1D-CNN based Fully Convolutional Model for Handwriting Recognition

Original article was published by Kartik Chaudhary on Artificial Intelligence on Medium

EASTER Model Architecture

Easter model architecture is quite simple that utilizes only 1-D Convolutional layers for the task of OCR and HTR.

Easter encoder part consists of multiple stacked 1-D Convolutional layers where kernel-size increases with the depth of the model. The effectiveness of stacked 1-D Convolution based networks to handle the sequence-to-sequence tasks has already been proved in the area of ASR (Automatic Speech Recognition).

Easter Block

The basic structure of an EASTER block is shown in the figure below. Each block has multiple repeating sub-blocks. Each sub-block is made up of 4 ordered components-

  1. 1-D Convolutional layer
  2. Batch-Normalization layer
  3. Activation layer (ReLU)
  4. A Dropout layer
Easter Sub-block | Image Source

Final Encoder

The overall encoder is a stack of multiple repeating EASTER blocks (discussed in the last paragraph). Apart from repeating blocks, there are four extra 1-D Convolutional blocks present in the overall architecture as shown in the figure below.

Preprocessing Block (Downsampling block)

This the first block of the model that contains two 1-D convolutional layers with a stride of 2. This block is used to downsample the original width of the image to width/4. Apart from the stride, all other components of the sub0-blocks are similar to the one discussed above.

Post-Processing Blocks

There are three post-processing blocks at the end of the encoder part, where the first one is a dilated 1-D Convolutional block with dilation of 2, the second one is a normal 1-D Convolutional block while the third post-processing block is a 1-D Convolutional block with ‘number-of-filters’ equal to the number of possible outcomes (model vocabulary length) and with a softmax activation layer. The output of this layer is passed to the CTC decoder.

Easter Encoder | Image Source

CTC Decoder

EASTER encoder passes the output probability distribution of the encoded sequence to a CTC decoder for decoding.

To map the predicted output characters into the resulting output sequence, the EASTER model utilizes a weighted CTC decoder. This weighted CTC decoder results in the fast convergence of the model and gives better results than vanilla-CTC when training data is limited.

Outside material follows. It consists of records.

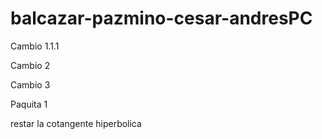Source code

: # balcazar-pazmino-cesar-andresPC


Cambio 1.1.1

Cambio 2

Cambio 3

Paquita 1

restar la cotangente hiperbolica
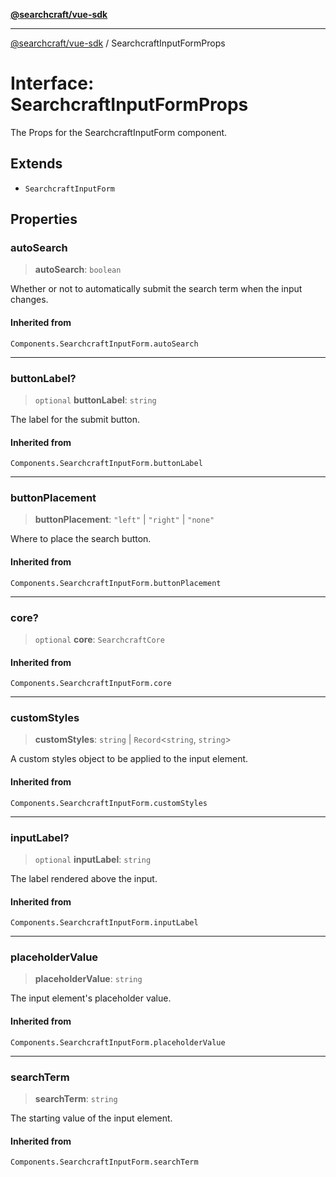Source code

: [**@searchcraft/vue-sdk**](/reference/sdk/js-vue/README.md)

***

[@searchcraft/vue-sdk](/reference/sdk/js-vue/globals.md) / SearchcraftInputFormProps

# Interface: SearchcraftInputFormProps

The Props for the SearchcraftInputForm component.

## Extends

- `SearchcraftInputForm`

## Properties

### autoSearch

> **autoSearch**: `boolean`

Whether or not to automatically submit the search term when the input changes.

#### Inherited from

`Components.SearchcraftInputForm.autoSearch`

***

### buttonLabel?

> `optional` **buttonLabel**: `string`

The label for the submit button.

#### Inherited from

`Components.SearchcraftInputForm.buttonLabel`

***

### buttonPlacement

> **buttonPlacement**: `"left"` \| `"right"` \| `"none"`

Where to place the search button.

#### Inherited from

`Components.SearchcraftInputForm.buttonPlacement`

***

### core?

> `optional` **core**: `SearchcraftCore`

#### Inherited from

`Components.SearchcraftInputForm.core`

***

### customStyles

> **customStyles**: `string` \| `Record`\<`string`, `string`\>

A custom styles object to be applied to the input element.

#### Inherited from

`Components.SearchcraftInputForm.customStyles`

***

### inputLabel?

> `optional` **inputLabel**: `string`

The label rendered above the input.

#### Inherited from

`Components.SearchcraftInputForm.inputLabel`

***

### placeholderValue

> **placeholderValue**: `string`

The input element's placeholder value.

#### Inherited from

`Components.SearchcraftInputForm.placeholderValue`

***

### searchTerm

> **searchTerm**: `string`

The starting value of the input element.

#### Inherited from

`Components.SearchcraftInputForm.searchTerm`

The configurations of this weighted-CTC decoder is described in detail in the original paper.

3×3 Architecture Variant

EASTER 3X3: A 14-layered variant can be constructed using the table shown below. This is a very shallow/simple architecture with just 1M parameters yet very effective for the task of OCR/HTR.

EASTER 3X3 | Image Source

This model can be easily scaled to increase performance/capacity. In the experiments shown in the paper, a 5×3 variant achieves the state of the art performance for the tasks of HTR and OCR.